With its roots in research conducted by AAFC scientists, the new test solution would rely on neural network-based AI. Each instrument would be part of a larger globally deployable network ensuring that, as field conditions change, new capabilities could be updated instantaneously via the Internet, preventing the machine from being outdated and expanding its capabilities and value in the food chain.

Step 3. Creating the Shell
DuPont and CIMTEK created the shell of the solution, a machine vision system capable of imaging grain in a rapid, repeatable, accurate, and consistent manner. The advent of cost-effective, high-speed cameras and the ever-increasing availability of computing power made possible what only a few years before was deemed commercially unviable. However, pulling together these technologies included several challenges and resulted in a system comprising several specialized components.

A Grain of a Different Color
The color characteristics of the imaged sample would have to be rendered accurately and repeatably, not only from one test to the next, but also from machine to machine. For the level of color consistency required, a reliable process including dynamic and automatic color-correction algorithms was devised. This process relied on a gray card for flat-field correction and a high-quality color chart for creating color profiles and verification.

A color-correction algorithm also was developed. The solution produced accurate machine calibration that compensated for system-component degradation, variability, and environmental conditions.

Another challenge was the level of light intensity and color evenness of the lighting system. Lighting systems within the appropriate pricing range were inadequate and needed to be developed.

Custom-Made
A unique challenge related to the nature of a seed sample to be tested, the number of seeds in each sample, and the time required to test each sample.

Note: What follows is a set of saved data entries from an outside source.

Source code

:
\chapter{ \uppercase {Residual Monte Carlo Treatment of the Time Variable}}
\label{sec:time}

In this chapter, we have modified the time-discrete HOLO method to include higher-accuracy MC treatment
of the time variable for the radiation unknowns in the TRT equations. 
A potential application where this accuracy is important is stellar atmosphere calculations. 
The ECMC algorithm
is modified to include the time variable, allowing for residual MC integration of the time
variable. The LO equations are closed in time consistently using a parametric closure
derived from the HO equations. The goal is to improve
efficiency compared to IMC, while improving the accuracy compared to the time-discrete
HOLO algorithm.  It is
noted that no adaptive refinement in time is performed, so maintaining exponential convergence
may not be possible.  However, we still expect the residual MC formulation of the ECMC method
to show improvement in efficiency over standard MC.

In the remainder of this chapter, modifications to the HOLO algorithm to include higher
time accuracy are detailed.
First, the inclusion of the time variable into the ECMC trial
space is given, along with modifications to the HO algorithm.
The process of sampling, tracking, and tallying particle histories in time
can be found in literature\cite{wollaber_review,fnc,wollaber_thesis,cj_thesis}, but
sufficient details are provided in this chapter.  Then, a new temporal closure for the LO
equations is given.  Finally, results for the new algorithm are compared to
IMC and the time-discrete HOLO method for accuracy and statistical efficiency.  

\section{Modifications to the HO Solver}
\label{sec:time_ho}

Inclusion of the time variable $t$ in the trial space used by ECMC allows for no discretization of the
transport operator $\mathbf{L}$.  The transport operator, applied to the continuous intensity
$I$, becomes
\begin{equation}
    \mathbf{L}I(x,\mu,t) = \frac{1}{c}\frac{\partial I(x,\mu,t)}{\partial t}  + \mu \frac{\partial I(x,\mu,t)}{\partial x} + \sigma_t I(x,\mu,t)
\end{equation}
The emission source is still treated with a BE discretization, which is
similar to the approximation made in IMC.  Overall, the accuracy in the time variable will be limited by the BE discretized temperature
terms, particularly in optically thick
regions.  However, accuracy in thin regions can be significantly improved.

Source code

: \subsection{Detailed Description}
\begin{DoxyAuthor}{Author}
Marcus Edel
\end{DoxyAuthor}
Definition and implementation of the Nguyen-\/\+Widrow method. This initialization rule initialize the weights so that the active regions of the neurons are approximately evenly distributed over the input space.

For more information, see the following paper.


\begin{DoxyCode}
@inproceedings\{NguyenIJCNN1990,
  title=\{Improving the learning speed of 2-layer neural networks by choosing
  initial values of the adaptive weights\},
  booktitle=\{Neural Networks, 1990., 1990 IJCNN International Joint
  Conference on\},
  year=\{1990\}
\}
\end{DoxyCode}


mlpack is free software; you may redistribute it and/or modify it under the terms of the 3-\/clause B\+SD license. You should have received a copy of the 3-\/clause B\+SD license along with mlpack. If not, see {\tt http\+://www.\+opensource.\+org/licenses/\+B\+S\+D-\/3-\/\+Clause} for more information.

When run through the testing chute, the seed sample exhibited both fluid and particle characteristics. This meant that current particle-handling systems were not fast enough to test a sample of grain in an acceptable amount of time. Since they required highly regular shaped particles, the commercially offered systems would not work.

CIMTEK responded with a new material-handling design and has applied for a patent. The system consists of a metering hopper that expels an appropriate amount of seeds onto a belt that conveys the seeds past the machine vision system.

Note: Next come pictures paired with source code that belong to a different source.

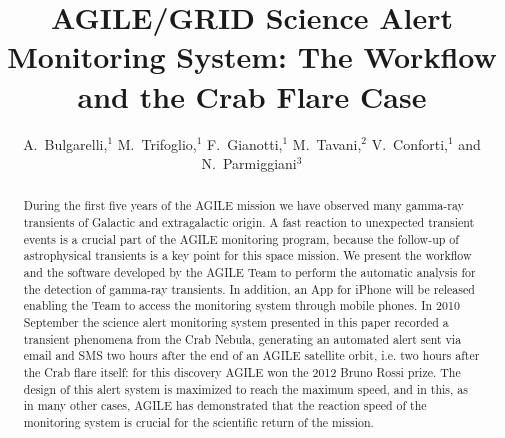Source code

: 
\resetcounters


\title{AGILE/GRID Science Alert Monitoring System: The Workflow and the Crab Flare Case}
\author{A.~Bulgarelli,$^1$ M.~Trifoglio,$^1$ F.~Gianotti,$^1$ 
M.~Tavani,$^2$ V.~Conforti,$^1$ and N.~Parmiggiani$^3$
}


\begin{abstract}
During the first five years of the AGILE mission we have observed many gamma-ray transients of Galactic and extragalactic origin. A fast reaction to unexpected transient events is a crucial part of the AGILE monitoring program, because the follow-up of astrophysical transients is a key point for this space mission. We present the workflow and the software developed by the AGILE Team to perform the automatic analysis  for the detection of gamma-ray transients. In addition, an App for iPhone will be released enabling the  Team to access the monitoring system through mobile phones. In 2010 September the science alert monitoring system presented in this paper recorded a transient phenomena from the Crab Nebula, generating an automated alert sent via email and SMS two hours after the end of an AGILE satellite orbit, i.e. two hours after the Crab flare itself: for this discovery AGILE won the 2012 Bruno Rossi prize. The design of this alert system is maximized to reach the maximum speed, and in this, as in many other cases, AGILE has demonstrated that the reaction speed of the monitoring system is crucial for the scientific return of the mission. 
\end{abstract}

Many considerations were unique for handling grain. The imaging system had to address color, sheen, profile, and static electricity issues. Extensive research was done to avoid intersample cross-contamination and seed containment of different grain samples.

The system was designed to minimize the possibility of cross-contamination and, after several design iterations and extensive, time-consuming testing, it proved successful. Special six-sigma tests of the Acurum system itself were run to ensure no cross-contamination under specified conditions.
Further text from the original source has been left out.